Die Zahlen, die wir vorher besprochen haben, kommen natürlich auch vom weiblichen Lebenslauf. Vom Mutter werden und der damit verbundenen Care-Arbeit ...
Im Kern ist es entscheidend, dass Care-Arbeit nicht an den Frauen haften bleibt. Auch hier spielen Vorbildfunktionen eine Rolle. Es gibt große Unternehmen, die gezielt männliche Vorbilder prominent zeigen, die Care-Arbeit übernehmen, die Elternzeit machen. Bei diesem Thema ist es aber auch so, dass Männer es nicht leicht haben, da ihnen zu oft signalisiert wird, dass das gar nicht gewünscht ist, dass es sich negativ auf ihre Karriere auswirken wird.
Jetzt haben wir viel über Frauen in der IT gesprochen, aber das Thema Diversität hat ja noch viel mehr Facetten.
Ja, natürlich. Alter, Migrationshintergrund, Religion, um nur einige zu nennen. Um die ganze Kraft diverser Teams zu nutzen, braucht es lernbereite Menschen und psychologische Sicherheit. Es geht darum, Fehler offen kommunizieren zu können und daraus zu lernen. Und das geht nur mit Transparenz. Führungskräfte müssen Fragen und Kritik zulassen und niemand darf als Querulant:in wahrgenommen werden.
Das sind alles zutiefst menschliche, soziale Themen. Und jetzt soll uns die Einführung der KI, eine komplexe Technologie helfen, diese Themen zu betonen?
Ja, KI ist technisch, aber sie ist gleichzeitig viel mehr. Sie hat einen Einfluss auf viele unterschiedliche Bereiche von Gesellschaft und Wirtschaft und um ihre Kraft zu heben, benötigen wir einen interdisziplinären Ansatz. Künstliche Intelligenz hat die Innovationskraft eine Welt für alle zu schaffen. Dann benötigen wir aber auch im Umgang, bei der Nutzung, der Programmierung von KI alle.

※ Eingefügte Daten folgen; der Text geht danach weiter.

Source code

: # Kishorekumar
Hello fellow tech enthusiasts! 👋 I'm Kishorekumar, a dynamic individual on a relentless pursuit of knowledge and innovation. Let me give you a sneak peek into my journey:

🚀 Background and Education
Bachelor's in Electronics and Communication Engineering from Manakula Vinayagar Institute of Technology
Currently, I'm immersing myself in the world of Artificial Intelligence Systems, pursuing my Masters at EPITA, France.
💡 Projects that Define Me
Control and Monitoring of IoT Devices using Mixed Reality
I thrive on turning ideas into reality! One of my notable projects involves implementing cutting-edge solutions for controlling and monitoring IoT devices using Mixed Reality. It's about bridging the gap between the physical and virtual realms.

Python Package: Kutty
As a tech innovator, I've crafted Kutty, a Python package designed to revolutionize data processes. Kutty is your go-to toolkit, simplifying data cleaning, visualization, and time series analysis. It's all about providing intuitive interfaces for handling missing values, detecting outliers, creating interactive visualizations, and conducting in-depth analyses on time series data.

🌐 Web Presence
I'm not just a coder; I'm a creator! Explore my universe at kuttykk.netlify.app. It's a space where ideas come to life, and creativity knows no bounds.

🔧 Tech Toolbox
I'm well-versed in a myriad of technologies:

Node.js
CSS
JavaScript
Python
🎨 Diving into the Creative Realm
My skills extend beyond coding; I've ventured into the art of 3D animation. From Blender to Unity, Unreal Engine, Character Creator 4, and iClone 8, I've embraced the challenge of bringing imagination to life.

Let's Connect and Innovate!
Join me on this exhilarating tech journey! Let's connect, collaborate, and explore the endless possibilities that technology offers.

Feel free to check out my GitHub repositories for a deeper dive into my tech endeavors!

Nicola Marsden ist Professorin für Sozioinformatik an der Hochschule Heilbronn und hat einen Forschungsschwerpunkt zum Thema Gender und IT. Die Diplom-Psychologin kombiniert Erkenntnisse aus Psychologie, Softwaretechnik, Designforschung und Organisationsverhalten, um die Zusammenarbeit zu verbessern und Innovationen in der Technologieentwicklung zu fördern. Prof. Dr. Nicola Marsden berät Unternehmen und engagiert sich ehrenamtlich, u.a. als Gründungsmitglied der Fachgruppe Partizipation bei der Gesellschaft für Informatik und als stellvertretende Vorsitzende des Kompetenzzentrums Technik-Diversity-Chancengleichheit. Als Expertin für Gender und IT ist sie u.a. auf EU-Ebene, für den Gleichstellungsbericht der Bundesregierung und von der Deutschen UNESCO-Kommission für KI und Gender gefragt.